There is an easy way to do it: You can use Boolean indicators to denote which elements comprise a subset. For example, in your case:

subsets(Sets) :-
    Sets = [[1,0,1,1,0]-10,  % {1,3,4}
            [0,1,1,0,0]-20,  % {2,3}
            [0,0,0,1,1]-12,  % {4,5}
            [1,0,1,0,0]-15,  % {1,3}
            [0,1,0,0,0]-4,   % {2}
            [0,0,0,0,1]-10]. % {5}

I now use SICStus Prolog and its Boolean constraint solver to express set covers:

:- use_module(library(lists)).
:- use_module(library(clpb)).

setcover(Cover, Cost) :-
        subsets(Sets),
        keys_and_values(Sets, Rows, Costs0),
        transpose(Rows, Cols),
        same_length(Rows, Coeffs),
        maplist(cover(Coeffs), Cols),
        labeling(Coeffs),
        phrase(coeff_is_1(Coeffs, Rows), Cover),
        phrase(coeff_is_1(Coeffs, Costs0), Costs),
        sumlist(Costs, Cost).

cover(Coeffs, Col) :-
        phrase(coeff_is_1(Col,Coeffs), Cs),
        sat(card([1],Cs)).

coeff_is_1([], []) --> [].
coeff_is_1([1|Cs], [L|Ls]) --> [L], coeff_is_1(Cs, Ls).
coeff_is_1([0|Cs], [_|Ls]) --> coeff_is_1(Cs, Ls).

For each subset, a Boolean variable is used to denote whether that subset is part of the cover.
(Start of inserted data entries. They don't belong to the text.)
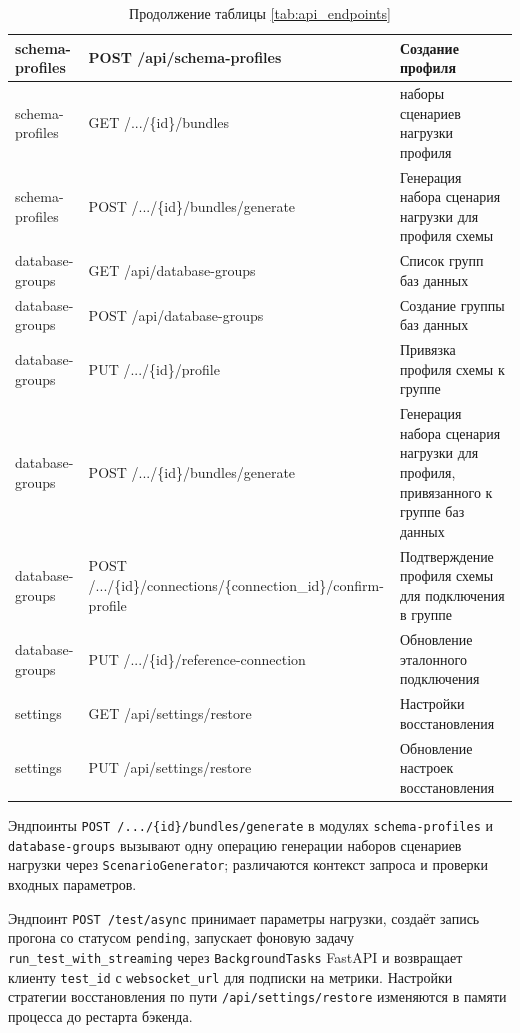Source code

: \begin{table}
    \centering
    \ContinuedFloat
    \caption*{Продолжение таблицы \ref{tab:api_endpoints}}
    \label{tab:api_endpoints_continue}
    \begin{tabularx}{\textwidth}{|>{\RaggedRight}X|>{\RaggedRight}X|>{\RaggedRight}X|}
        \hline
        schema-profiles & POST /api/schema-profiles & Создание профиля \\
        \hline
        schema-profiles & GET /.../\{id\}/bundles & наборы сценариев нагрузки профиля \\
        \hline
        schema-profiles & POST /.../\{id\}/bundles/generate & Генерация набора сценария нагрузки для профиля схемы \\
        \hline
        database-groups & GET /api/database-groups & Список групп баз данных \\
        \hline
        database-groups & POST /api/database-groups & Создание группы баз данных \\
        \hline
        database-groups & PUT /.../\{id\}/profile & Привязка профиля схемы к группе \\
        \hline
        database-groups & POST /.../\{id\}/bundles/generate & Генерация набора сценария нагрузки для профиля, привязанного к группе баз данных \\
        \hline
        database-groups & POST /.../\{id\}/connections/\allowbreak\{connection\_id\}/confirm-profile & Подтверждение профиля схемы для подключения в группе \\
        \hline
        database-groups & PUT /.../\{id\}/reference-connection & Обновление эталонного подключения \\
        \hline
        settings & GET /api/settings/restore & Настройки восстановления \\
        \hline
        settings & PUT /api/settings/restore & Обновление настроек восстановления \\
        \hline
    \end{tabularx}
\end{table}

Эндпоинты \texttt{POST /.../\{id\}/bundles/generate} в модулях \texttt{schema-profiles} и \texttt{database-groups} вызывают одну операцию генерации наборов сценариев нагрузки через \texttt{ScenarioGenerator}; различаются контекст запроса и проверки входных параметров.

Эндпоинт \texttt{POST /test/async} принимает параметры нагрузки, создаёт запись прогона со статусом \texttt{pending}, запускает фоновую задачу \texttt{run\_test\_with\_streaming} через \texttt{BackgroundTasks} FastAPI и возвращает клиенту \texttt{test\_id} с \texttt{websocket\_url} для подписки на метрики. Настройки стратегии восстановления по пути \texttt{/api/settings/restore} изменяются в памяти процесса до рестарта бэкенда.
Cardinality constraints make sure that each element is covered exactly once.

Example query and its result:

| ?- setcover(Cover, Cost).
Cover = [[0,0,0,1,1],[1,0,1,0,0],[0,1,0,0,0]],
Cost = 31 ? ;
Cover = [[1,0,1,1,0],[0,1,0,0,0],[0,0,0,0,1]],
Cost = 24 ? ;
no

I leave picking a cover with minimum cost as an easy exercise.